Bank Marketing Classification Project
Github Link: https://github.com/mlucio2000/Bank_Marketing_Classification_Project
For the project, I will be using machine learning to predict if clients will subscribe to a term deposit. The data is related with direct marketing campaigns of a Portuguese banking institution. The marketing campaigns were based on phone calls. Often, more than one contact to the same client was required, in order to access if the product (bank term deposit) would be ('yes') or not ('no') subscribed.
Source: Moro,S., Rita,P., and Cortez,P.. (2012). Bank Marketing. UCI Machine Learning Repository. https://doi.org/10.24432/C5K306.
The data is a mix of different variables such as categorical features and numeric features. Ultimately, we will need to encode all categorical and binay features and scale numeric features to use naive bayes model. Below is a table I built to further describe the dataset we are working with.
Data Pre-Proccessing
When working with machine learning models, the most important part to an effective model is to have a clean, proccesed dataset. With this dataset we began by encoding all the categorical and binary values using One-Hot Encoding and scaling the numerical values. After splitting our training and test data, we had to address the issue of the dataset being heavily unbalanced. I used SMOTE to fix this issue. SMOTE
(Synthetic Minority Oversampling Technique) is an oversampling technique that uses K-NN to create "synthetic" values for the minority data. In this case, we can see the minority are "Yes" results.
Machine Learning Models
We will be comparing two different machine learning models for this dataset: Naive Bayes and Neural Net.

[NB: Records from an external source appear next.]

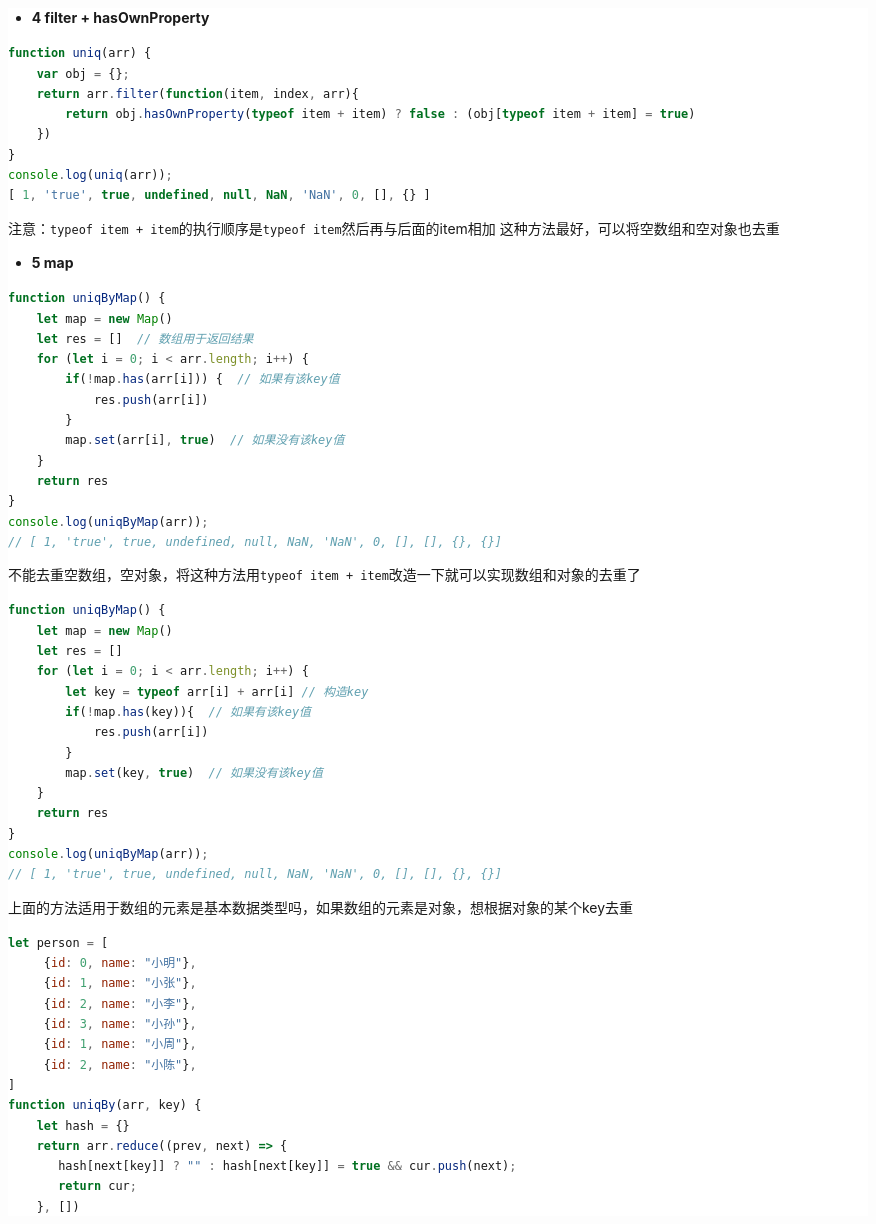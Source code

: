 - **4 filter + hasOwnProperty**
```javascript
function uniq(arr) {
    var obj = {};
    return arr.filter(function(item, index, arr){
        return obj.hasOwnProperty(typeof item + item) ? false : (obj[typeof item + item] = true)
    })
}
console.log(uniq(arr));
[ 1, 'true', true, undefined, null, NaN, 'NaN', 0, [], {} ]
```
注意：`typeof item + item`的执行顺序是`typeof item`然后再与后面的item相加
这种方法最好，可以将空数组和空对象也去重

- **5 map**

```javascript
function uniqByMap() {
    let map = new Map()
    let res = []  // 数组用于返回结果
    for (let i = 0; i < arr.length; i++) {
        if(!map.has(arr[i])) {  // 如果有该key值
            res.push(arr[i])
        }
        map.set(arr[i], true)  // 如果没有该key值
    }
    return res
}
console.log(uniqByMap(arr));
// [ 1, 'true', true, undefined, null, NaN, 'NaN', 0, [], [], {}, {}]
```
不能去重空数组，空对象，将这种方法用`typeof item + item`改造一下就可以实现数组和对象的去重了
```javascript
function uniqByMap() {
    let map = new Map()
    let res = []
    for (let i = 0; i < arr.length; i++) {
        let key = typeof arr[i] + arr[i] // 构造key
        if(!map.has(key)){  // 如果有该key值
            res.push(arr[i])
        }
        map.set(key, true)  // 如果没有该key值
    }
    return res
}
console.log(uniqByMap(arr));
// [ 1, 'true', true, undefined, null, NaN, 'NaN', 0, [], [], {}, {}]
```

上面的方法适用于数组的元素是基本数据类型吗，如果数组的元素是对象，想根据对象的某个key去重



```javascript
let person = [
     {id: 0, name: "小明"},
     {id: 1, name: "小张"},
     {id: 2, name: "小李"},
     {id: 3, name: "小孙"},
     {id: 1, name: "小周"},
     {id: 2, name: "小陈"},   
]
function uniqBy(arr, key) {
	let hash = {}
    return arr.reduce((prev, next) => {
       hash[next[key]] ? "" : hash[next[key]] = true && cur.push(next);
       return cur;
    }, [])
```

The first is Naive Bayes and here are the results for the training data and test data:
I then built the neural net model using Python Keras and compared it to the Naive Bayes model.
Final Thoughts & Conclusion
Naive Bayes was accurate, but still struggled despite using SMOTE. The clear winner is the Neural Net Model with pretty outstanding results. This was a good project that demonstrates how to address a situation where the data is heavily unbalanced.